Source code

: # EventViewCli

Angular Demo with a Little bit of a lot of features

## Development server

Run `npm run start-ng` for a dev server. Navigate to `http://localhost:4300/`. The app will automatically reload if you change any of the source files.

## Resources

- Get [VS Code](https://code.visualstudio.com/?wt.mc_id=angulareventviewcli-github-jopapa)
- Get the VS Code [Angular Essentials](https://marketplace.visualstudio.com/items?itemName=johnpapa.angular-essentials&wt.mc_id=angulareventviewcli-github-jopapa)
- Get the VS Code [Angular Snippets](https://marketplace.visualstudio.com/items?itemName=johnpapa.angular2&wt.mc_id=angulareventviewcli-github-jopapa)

========================

* _Task objective_: Tell me how many lines of the data hold the word "marketplace", giving only the number.

* _Exercise answer_: 2